Gauche à refonder, leader à trouver...

Mardi 12 juin 2007
 
Refondation de la gauche ( 2 )
Pour une nouvelle cohérence économique et sociale
La semaine dernière, l'ancien ministre de l'Economie avait ouvert notre grand débat sur la rénovation de la gauche. Il dessinait les frontières d'un réformisme
sans tabous. Cette semaine, il plaide pour un socialisme du réel qui ne se contente pas de corriger, après coup, les méfaits du capitalisme, mais qui intervienne
sur le fonctionnement même du système de production. Et il définit une méthode : le contrat entre l'Etat et ses différents partenaires par Dominique Strauss-Kahn
 

Deux constats s'imposent à nous. Notre compétitivité s'érode : la France est en train de perdre la bataille économique. Notre modèle social a un coût très
élevé alors même que son efficacité dans la lutte contre les inégalités paraît faiblir. De ces deux constats indiscutables, Nicolas Sarkozy a tiré une
stratégie et une diatribe : la France doit retrouver sa compétitivité en liquidant son modèle social. Il semble penser de surcroît que cette liquidation
ne suscitera guère de protestations, puisque ce modèle procure moins de bénéfices que par le passé et qu'il n'est plus créateur d'espoir. Largement enfermée
dans le schéma de la relance par la demande, la gauche a refusé de prendre toute la mesure de la perte de compétitivité de l'économie française et a continué
de faire comme si l'on pouvait redistribuer sans trop se préoccuper de produire. Dans le même temps, elle n'a pas suffisamment pris en compte la montée
en puissance de nouvelles formes d'inégalités et a considéré que les politiques sociales traditionnelles continuaient à fonctionner de façon satisfaisante.

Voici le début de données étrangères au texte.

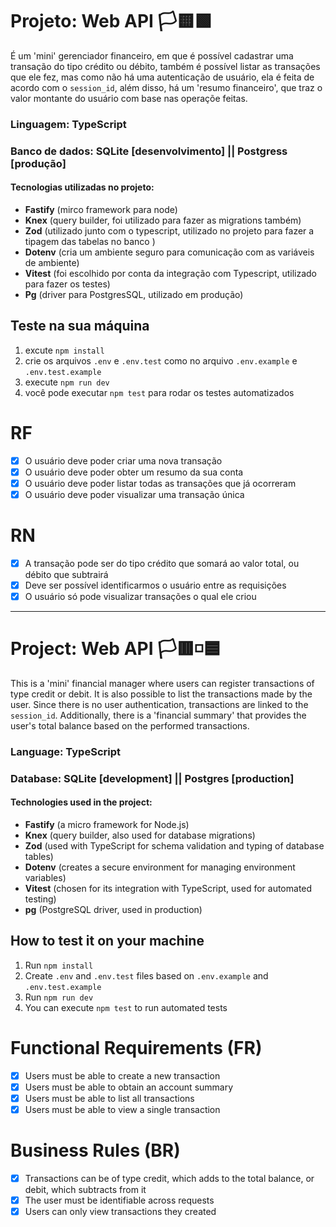 # Projeto: Web API 🏳️🟨🟩
É um 'mini' gerenciador financeiro, em que é possível cadastrar uma transação do tipo crédito ou débito, também é possível listar as transações que ele fez, mas como não há uma autenticação de usuário, ela é feita de acordo com o `session_id`, além disso, há um 'resumo financeiro', que traz o valor montante do usuário com base nas operaçõe feitas.

### Linguagem: TypeScript
### Banco de dados: SQLite [desenvolvimento] || Postgress [produção] 

#### Tecnologias utilizadas no projeto: 
- **Fastify** (mirco framework para node)<br>
- **Knex** (query builder, foi utilizado para fazer as migrations também)<br>
- **Zod** (utilizado junto com o typescript, utilizado no projeto para fazer a tipagem das tabelas no banco )<br>
- **Dotenv** (cria um ambiente seguro para comunicação com as variáveis de ambiente)<br>
- **Vitest** (foi escolhido por conta da integração com Typescript, utilizado para fazer os testes)<br>
- **Pg** (driver para PostgresSQL, utilizado em produção)<br>

## Teste na sua máquina
1. excute `npm install`
2. crie os arquivos `.env` e `.env.test` como no arquivo `.env.example` e `.env.test.example`
3. execute `npm run dev`
4. você pode executar `npm test` para rodar os testes automatizados

# RF
- [x] O usuário deve poder criar uma nova transação<br>
- [x] O usuário deve poder obter um resumo da sua conta<br>
- [x] O usuário deve poder listar todas as transações que já ocorreram<br>
- [x] O usuário deve poder visualizar  uma transação única<br>

# RN
- [x] A transação pode ser do tipo crédito que somará ao valor total, ou débito que subtrairá<br>
- [x] Deve ser possível identificarmos o usuário entre as requisições<br>
- [x] O usuário só pode visualizar transações o qual ele criou<br>

---
# Project: Web API 🏳️🟥◽🟦
This is a 'mini' financial manager where users can register transactions of type credit or debit. It is also possible to list the transactions made by the user. Since there is no user authentication, transactions are linked to the `session_id`. Additionally, there is a 'financial summary' that provides the user's total balance based on the performed transactions.

### Language: TypeScript
### Database: SQLite [development] || Postgres [production]

#### Technologies used in the project:
- **Fastify** (a micro framework for Node.js)<br>
- **Knex** (query builder, also used for database migrations)<br>
- **Zod** (used with TypeScript for schema validation and typing of database tables)<br>
- **Dotenv** (creates a secure environment for managing environment variables)<br>
- **Vitest** (chosen for its integration with TypeScript, used for automated testing)<br>
- **pg** (PostgreSQL driver, used in production)<br>

## How to test it on your machine
1. Run `npm install`
2. Create `.env` and `.env.test` files based on `.env.example` and `.env.test.example`
3. Run `npm run dev`
4. You can execute `npm test` to run automated tests

# Functional Requirements (FR)
- [x] Users must be able to create a new transaction<br>
- [x] Users must be able to obtain an account summary<br>
- [x] Users must be able to list all transactions<br>
- [x] Users must be able to view a single transaction<br>

# Business Rules (BR)
- [x] Transactions can be of type credit, which adds to the total balance, or debit, which subtracts from it<br>
- [x] The user must be identifiable across requests<br>
- [x] Users can only view transactions they created<br>
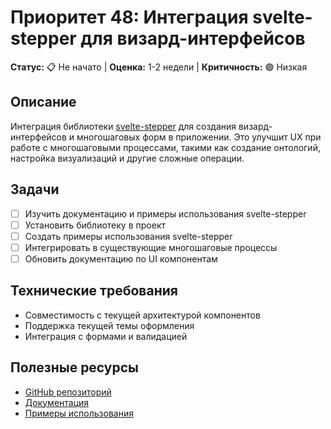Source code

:# Приоритет 48: Интеграция svelte-stepper для визард-интерфейсов

**Статус:** 📋 Не начато | **Оценка:** 1-2 недели | **Критичность:** 🟢 Низкая

## Описание
Интеграция библиотеки [svelte-stepper](https://github.com/efstajas/svelte-stepper) для создания визард-интерфейсов и многошаговых форм в приложении. Это улучшит UX при работе с многошаговыми процессами, такими как создание онтологий, настройка визуализаций и другие сложные операции.

## Задачи
- [ ] Изучить документацию и примеры использования svelte-stepper
- [ ] Установить библиотеку в проект
- [ ] Создать примеры использования svelte-stepper
- [ ] Интегрировать в существующие многошаговые процессы
- [ ] Обновить документацию по UI компонентам

## Технические требования
- Совместимость с текущей архитектурой компонентов
- Поддержка текущей темы оформления
- Интеграция с формами и валидацией

## Полезные ресурсы
- [GitHub репозиторий](https://github.com/efstajas/svelte-stepper)
- [Документация](https://github.com/efstajas/svelte-stepper/blob/main/README.md)
- [Примеры использования](https://github.com/efstajas/svelte-stepper)
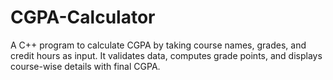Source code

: # CGPA-Calculator
A C++ program to calculate CGPA by taking course names, grades, and credit hours as input. It validates data, computes grade points, and displays course-wise details with final CGPA.
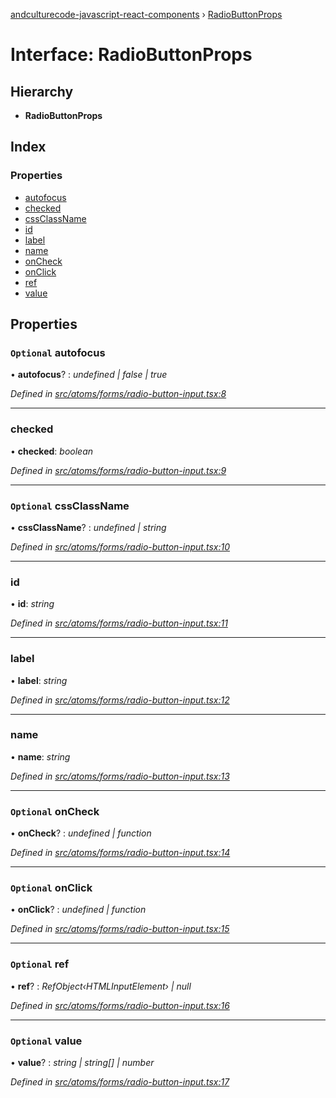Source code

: [andculturecode-javascript-react-components](../README.md) › [RadioButtonProps](radiobuttonprops.md)

# Interface: RadioButtonProps

## Hierarchy

* **RadioButtonProps**

## Index

### Properties

* [autofocus](radiobuttonprops.md#optional-autofocus)
* [checked](radiobuttonprops.md#checked)
* [cssClassName](radiobuttonprops.md#optional-cssclassname)
* [id](radiobuttonprops.md#id)
* [label](radiobuttonprops.md#label)
* [name](radiobuttonprops.md#name)
* [onCheck](radiobuttonprops.md#optional-oncheck)
* [onClick](radiobuttonprops.md#optional-onclick)
* [ref](radiobuttonprops.md#optional-ref)
* [value](radiobuttonprops.md#optional-value)

## Properties

### `Optional` autofocus

• **autofocus**? : *undefined | false | true*

*Defined in [src/atoms/forms/radio-button-input.tsx:8](https://github.com/AndcultureCode/AndcultureCode.JavaScript.React.Components/blob/d179e3a/src/atoms/forms/radio-button-input.tsx#L8)*

___

###  checked

• **checked**: *boolean*

*Defined in [src/atoms/forms/radio-button-input.tsx:9](https://github.com/AndcultureCode/AndcultureCode.JavaScript.React.Components/blob/d179e3a/src/atoms/forms/radio-button-input.tsx#L9)*

___

### `Optional` cssClassName

• **cssClassName**? : *undefined | string*

*Defined in [src/atoms/forms/radio-button-input.tsx:10](https://github.com/AndcultureCode/AndcultureCode.JavaScript.React.Components/blob/d179e3a/src/atoms/forms/radio-button-input.tsx#L10)*

___

###  id

• **id**: *string*

*Defined in [src/atoms/forms/radio-button-input.tsx:11](https://github.com/AndcultureCode/AndcultureCode.JavaScript.React.Components/blob/d179e3a/src/atoms/forms/radio-button-input.tsx#L11)*

___

###  label

• **label**: *string*

*Defined in [src/atoms/forms/radio-button-input.tsx:12](https://github.com/AndcultureCode/AndcultureCode.JavaScript.React.Components/blob/d179e3a/src/atoms/forms/radio-button-input.tsx#L12)*

___

###  name

• **name**: *string*

*Defined in [src/atoms/forms/radio-button-input.tsx:13](https://github.com/AndcultureCode/AndcultureCode.JavaScript.React.Components/blob/d179e3a/src/atoms/forms/radio-button-input.tsx#L13)*

___

### `Optional` onCheck

• **onCheck**? : *undefined | function*

*Defined in [src/atoms/forms/radio-button-input.tsx:14](https://github.com/AndcultureCode/AndcultureCode.JavaScript.React.Components/blob/d179e3a/src/atoms/forms/radio-button-input.tsx#L14)*

___

### `Optional` onClick

• **onClick**? : *undefined | function*

*Defined in [src/atoms/forms/radio-button-input.tsx:15](https://github.com/AndcultureCode/AndcultureCode.JavaScript.React.Components/blob/d179e3a/src/atoms/forms/radio-button-input.tsx#L15)*

___

### `Optional` ref

• **ref**? : *RefObject‹HTMLInputElement› | null*

*Defined in [src/atoms/forms/radio-button-input.tsx:16](https://github.com/AndcultureCode/AndcultureCode.JavaScript.React.Components/blob/d179e3a/src/atoms/forms/radio-button-input.tsx#L16)*

___

### `Optional` value

• **value**? : *string | string[] | number*

*Defined in [src/atoms/forms/radio-button-input.tsx:17](https://github.com/AndcultureCode/AndcultureCode.JavaScript.React.Components/blob/d179e3a/src/atoms/forms/radio-button-input.tsx#L17)*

Leur évidente incapacité à lutter contre la pauvreté et l'explosion des inégalités a été attribuée non à leur inadéquation grandissante, mais à une force
de frappe insuffisante. Il ne s'agissait plus dès lors de les faire évoluer : il suffisait de les renforcer. Que la thérapie retenue par Nicolas Sarkozy
soit inappropriée ne change rien au diagnostic : entre deux constats fondés et partagés par une grande majorité de Français et une analyse doublement décalée,
les électeurs ont choisi. Pour rétablir sa crédibilité, la gauche doit retrouver une cohérence économique et sociale qui permette de fonder une critique
radicale du libéralisme sans se limiter à un pamphlet contre le capitalisme.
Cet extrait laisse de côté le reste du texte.